Following his short stay in Hong Kong, Lê was headed to a cluster of islands off the coast of Peru to film a forthcoming project, to be shown next year at United Kingdom's Ikon Gallery. "It's a big project," he said, adding that it's another idea that he has been concocting for some time. The three-part film installation explores the barbaric history of guano, a potent fertilizer made from bird or bat excrement, from the angle of three chapters in the islands' history: the exploitation of indentured Chinese laborers to harvest the nitrogen-rich substance during the 19th century; the enforcement of the US Guano Islands Act of 1856, which allowed American citizens to seize ownership of unclaimed guano-rich islands; and the Guano War (1864–66) between Spain, Peru and Chile. Lê goes into enthralling detail about each episode in the battle for golden bird poop. With his penchant for research, Lê infuses his works with ingenious narrative threads. The guano project is also uncharted territory for Lê to engage with histories not directly connected to the war in Vietnam or other conflicts in Southeast Asia.

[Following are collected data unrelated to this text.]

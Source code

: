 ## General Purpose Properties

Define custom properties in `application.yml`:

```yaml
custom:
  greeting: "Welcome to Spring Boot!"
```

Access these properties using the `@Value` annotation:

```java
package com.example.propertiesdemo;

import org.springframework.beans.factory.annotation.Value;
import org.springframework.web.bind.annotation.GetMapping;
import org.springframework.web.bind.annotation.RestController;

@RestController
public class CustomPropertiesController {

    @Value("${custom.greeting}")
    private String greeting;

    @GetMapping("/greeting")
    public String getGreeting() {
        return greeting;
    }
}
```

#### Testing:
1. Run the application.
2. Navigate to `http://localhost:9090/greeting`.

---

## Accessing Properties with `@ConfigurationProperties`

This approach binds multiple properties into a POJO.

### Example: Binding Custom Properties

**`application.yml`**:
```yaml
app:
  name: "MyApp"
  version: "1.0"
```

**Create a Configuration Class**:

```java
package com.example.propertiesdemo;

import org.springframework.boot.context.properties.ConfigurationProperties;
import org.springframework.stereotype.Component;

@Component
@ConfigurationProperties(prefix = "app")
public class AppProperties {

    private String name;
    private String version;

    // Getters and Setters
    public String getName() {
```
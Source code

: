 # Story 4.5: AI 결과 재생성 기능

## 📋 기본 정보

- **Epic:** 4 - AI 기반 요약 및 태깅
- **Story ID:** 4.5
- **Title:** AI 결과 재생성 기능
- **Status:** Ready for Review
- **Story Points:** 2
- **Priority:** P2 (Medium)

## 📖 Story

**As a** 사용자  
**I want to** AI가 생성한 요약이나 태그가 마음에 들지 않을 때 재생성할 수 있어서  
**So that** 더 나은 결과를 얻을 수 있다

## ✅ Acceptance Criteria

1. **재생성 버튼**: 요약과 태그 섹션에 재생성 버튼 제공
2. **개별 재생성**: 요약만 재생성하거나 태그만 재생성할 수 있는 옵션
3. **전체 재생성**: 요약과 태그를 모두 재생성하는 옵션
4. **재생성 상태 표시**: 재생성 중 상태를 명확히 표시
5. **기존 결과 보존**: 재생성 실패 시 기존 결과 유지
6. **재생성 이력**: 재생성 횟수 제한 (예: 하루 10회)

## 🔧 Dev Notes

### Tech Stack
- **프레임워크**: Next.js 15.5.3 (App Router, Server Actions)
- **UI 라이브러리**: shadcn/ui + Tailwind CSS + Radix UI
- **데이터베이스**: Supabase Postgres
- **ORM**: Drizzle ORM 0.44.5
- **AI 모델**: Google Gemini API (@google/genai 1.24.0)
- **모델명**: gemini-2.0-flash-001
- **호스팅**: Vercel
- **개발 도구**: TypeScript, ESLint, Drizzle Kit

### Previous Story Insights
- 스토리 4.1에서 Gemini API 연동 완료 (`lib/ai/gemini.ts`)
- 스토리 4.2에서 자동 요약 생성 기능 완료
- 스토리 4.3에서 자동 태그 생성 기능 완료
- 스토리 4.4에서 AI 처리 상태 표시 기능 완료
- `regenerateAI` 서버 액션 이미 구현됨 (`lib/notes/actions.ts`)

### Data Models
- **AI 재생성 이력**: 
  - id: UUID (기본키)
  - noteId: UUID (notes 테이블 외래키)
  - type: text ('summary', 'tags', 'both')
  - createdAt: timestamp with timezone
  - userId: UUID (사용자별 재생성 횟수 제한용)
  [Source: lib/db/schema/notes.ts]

Continuting his intriguing history lesson—coincidentally 2015 marks the 50th anniversary of the end of the war in Vietnam—Lê brought up an idea he has kept on his mental list of unrealized projects. The highly ambitious scheme would involve a visit to, in Lê's words, "an underwater graveyard of helicopters" in north Saigon—where the vehicles were dumped by the US military during its mass evacuation from Vietnam at the end of the war in 1975. Lê's objective is to salvage one of these helicopters and film the entire process. Grand in both scale and cost, this project does not yet have a backer, but Lê remains optimistic. "It will happen one day. It's just going to have to wait a little longer," Lê said with confidence. With a bright smile, he mused, "Just imagine how incredible it would be . . . hauntingly gorgeous and full of history—a very sad history."